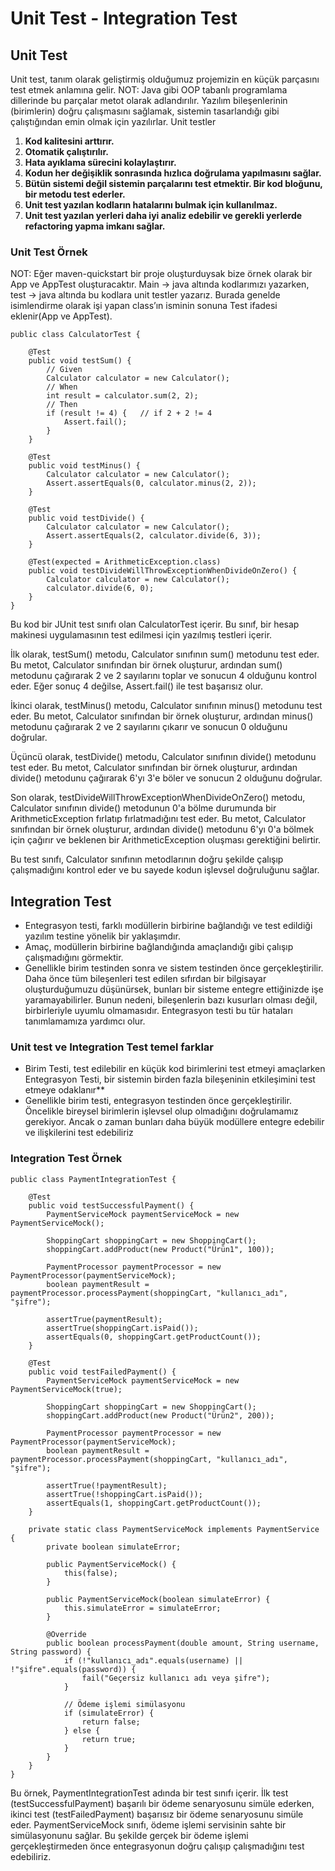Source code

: 
# Unit Test - Integration Test

## Unit Test
Unit test, tanım olarak geliştirmiş olduğumuz projemizin en küçük parçasını test etmek anlamına gelir.
NOT: Java gibi OOP tabanlı programlama dillerinde bu parçalar metot olarak adlandırılır.
Yazılım bileşenlerinin (birimlerin) doğru çalışmasını sağlamak, sistemin tasarlandığı gibi çalıştığından emin olmak için yazılırlar. Unit testler 
1. **Kod kalitesini arttırır.**
2. **Otomatik çalıştırılır.**
3. **Hata ayıklama sürecini kolaylaştırır.**
4. **Kodun her değişiklik sonrasında hızlıca doğrulama yapılmasını sağlar.**
5. **Bütün sistemi değil sistemin parçalarını test etmektir. Bir kod bloğunu, bir metodu test ederler.**
6. **Unit test yazılan kodların hatalarını bulmak için kullanılmaz.**
7. **Unit test yazılan yerleri daha iyi analiz edebilir ve gerekli yerlerde refactoring yapma imkanı sağlar.**

### Unit Test Örnek
NOT: Eğer maven-quickstart bir proje oluşturduysak bize örnek olarak bir App ve AppTest oluşturacaktır.
Main → java altında kodlarımızı yazarken, test → java altında bu kodlara unit testler yazarız. 
Burada genelde isimlendirme olarak işi yapan class’ın isminin sonuna Test ifadesi eklenir(App ve AppTest).

```
public class CalculatorTest {

	@Test
	public void testSum() {
		// Given
		Calculator calculator = new Calculator();
		// When
		int result = calculator.sum(2, 2);
		// Then
		if (result != 4) {   // if 2 + 2 != 4
			Assert.fail();
		}
	}

	@Test
	public void testMinus() {
		Calculator calculator = new Calculator();
		Assert.assertEquals(0, calculator.minus(2, 2));
	}

	@Test
	public void testDivide() {
		Calculator calculator = new Calculator();
		Assert.assertEquals(2, calculator.divide(6, 3));
	}

	@Test(expected = ArithmeticException.class)
	public void testDivideWillThrowExceptionWhenDivideOnZero() {
		Calculator calculator = new Calculator();
		calculator.divide(6, 0);
	}
}
```
Bu kod bir JUnit test sınıfı olan CalculatorTest içerir. 
Bu sınıf, bir hesap makinesi uygulamasının test edilmesi için yazılmış testleri içerir.

İlk olarak, testSum() metodu, Calculator sınıfının sum() metodunu test eder. 
Bu metot, Calculator sınıfından bir örnek oluşturur, ardından sum() metodunu çağırarak 2 ve 2 sayılarını toplar ve sonucun 4 olduğunu kontrol eder. 
Eğer sonuç 4 değilse, Assert.fail() ile test başarısız olur.

İkinci olarak, testMinus() metodu, Calculator sınıfının minus() metodunu test eder. 
Bu metot, Calculator sınıfından bir örnek oluşturur, ardından minus() metodunu çağırarak 2 ve 2 sayılarını çıkarır ve sonucun 0 olduğunu doğrular.

Üçüncü olarak, testDivide() metodu, Calculator sınıfının divide() metodunu test eder. 
Bu metot, Calculator sınıfından bir örnek oluşturur, ardından divide() metodunu çağırarak 6'yı 3'e böler ve sonucun 2 olduğunu doğrular.

Son olarak, testDivideWillThrowExceptionWhenDivideOnZero() metodu, Calculator sınıfının divide() metodunun 0'a bölme durumunda bir ArithmeticException fırlatıp fırlatmadığını test eder. 
Bu metot, Calculator sınıfından bir örnek oluşturur, ardından divide() metodunu 6'yı 0'a bölmek için çağırır ve beklenen bir ArithmeticException oluşması gerektiğini belirtir.

Bu test sınıfı, Calculator sınıfının metodlarının doğru şekilde çalışıp çalışmadığını kontrol eder ve bu sayede kodun işlevsel doğruluğunu sağlar.

## Integration Test
- Entegrasyon testi, farklı modüllerin birbirine bağlandığı ve test edildiği yazılım testine yönelik bir yaklaşımdır. 
- Amaç, modüllerin birbirine bağlandığında amaçlandığı gibi çalışıp çalışmadığını görmektir. 
- Genellikle birim testinden sonra ve sistem testinden önce gerçekleştirilir.
Daha önce tüm bileşenleri test edilen sıfırdan bir bilgisayar oluşturduğumuzu düşünürsek,  bunları bir sisteme entegre ettiğinizde işe yaramayabilirler. Bunun nedeni, bileşenlerin bazı kusurları olması değil, birbirleriyle uyumlu olmamasıdır. Entegrasyon testi bu tür hataları tanımlamamıza yardımcı olur.

### Unit test ve Integration Test temel farklar
- Birim Testi, test edilebilir en küçük kod birimlerini test etmeyi amaçlarken Entegrasyon Testi, bir sistemin birden fazla bileşeninin etkileşimini test etmeye odaklanır**
- Genellikle birim testi, entegrasyon testinden önce gerçekleştirilir. Öncelikle bireysel birimlerin işlevsel olup olmadığını doğrulamamız gerekiyor. Ancak o zaman bunları daha büyük modüllere entegre edebilir ve ilişkilerini test edebiliriz

### Integration Test Örnek
```
public class PaymentIntegrationTest {

    @Test
    public void testSuccessfulPayment() {
        PaymentServiceMock paymentServiceMock = new PaymentServiceMock();

        ShoppingCart shoppingCart = new ShoppingCart();
        shoppingCart.addProduct(new Product("Ürün1", 100));

        PaymentProcessor paymentProcessor = new PaymentProcessor(paymentServiceMock);
        boolean paymentResult = paymentProcessor.processPayment(shoppingCart, "kullanıcı_adı", "şifre");

        assertTrue(paymentResult);
        assertTrue(shoppingCart.isPaid());
        assertEquals(0, shoppingCart.getProductCount());
    }

    @Test
    public void testFailedPayment() {
        PaymentServiceMock paymentServiceMock = new PaymentServiceMock(true);

        ShoppingCart shoppingCart = new ShoppingCart();
        shoppingCart.addProduct(new Product("Ürün2", 200));

        PaymentProcessor paymentProcessor = new PaymentProcessor(paymentServiceMock);
        boolean paymentResult = paymentProcessor.processPayment(shoppingCart, "kullanıcı_adı", "şifre");

        assertTrue(!paymentResult);
        assertTrue(!shoppingCart.isPaid()); 
        assertEquals(1, shoppingCart.getProductCount());
    }

    private static class PaymentServiceMock implements PaymentService {
        private boolean simulateError;

        public PaymentServiceMock() {
            this(false);
        }

        public PaymentServiceMock(boolean simulateError) {
            this.simulateError = simulateError;
        }

        @Override
        public boolean processPayment(double amount, String username, String password) {
            if (!"kullanıcı_adı".equals(username) || !"şifre".equals(password)) {
                fail("Geçersiz kullanıcı adı veya şifre");
            }

            // Ödeme işlemi simülasyonu
            if (simulateError) {
                return false;
            } else {
                return true;
            }
        }
    }
}
```
Bu örnek, PaymentIntegrationTest adında bir test sınıfı içerir. İlk test (testSuccessfulPayment) başarılı bir ödeme senaryosunu simüle ederken, ikinci test (testFailedPayment) başarısız bir ödeme senaryosunu simüle eder. 
PaymentServiceMock sınıfı, ödeme işlemi servisinin sahte bir simülasyonunu sağlar. 
Bu şekilde gerçek bir ödeme işlemi gerçekleştirmeden önce entegrasyonun doğru çalışıp çalışmadığını test edebiliriz.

Goal of the exercise:
All that is wanted is the stretch of lines above from the one containing "İlk olarak, testSum()" through the one containing "Üçüncü olarak, testDivide()", duplicated exactly.

Task result:
İlk olarak, testSum() metodu, Calculator sınıfının sum() metodunu test eder. 
Bu metot, Calculator sınıfından bir örnek oluşturur, ardından sum() metodunu çağırarak 2 ve 2 sayılarını toplar ve sonucun 4 olduğunu kontrol eder. 
Eğer sonuç 4 değilse, Assert.fail() ile test başarısız olur.

İkinci olarak, testMinus() metodu, Calculator sınıfının minus() metodunu test eder. 
Bu metot, Calculator sınıfından bir örnek oluşturur, ardından minus() metodunu çağırarak 2 ve 2 sayılarını çıkarır ve sonucun 0 olduğunu doğrular.

Üçüncü olarak, testDivide() metodu, Calculator sınıfının divide() metodunu test eder. 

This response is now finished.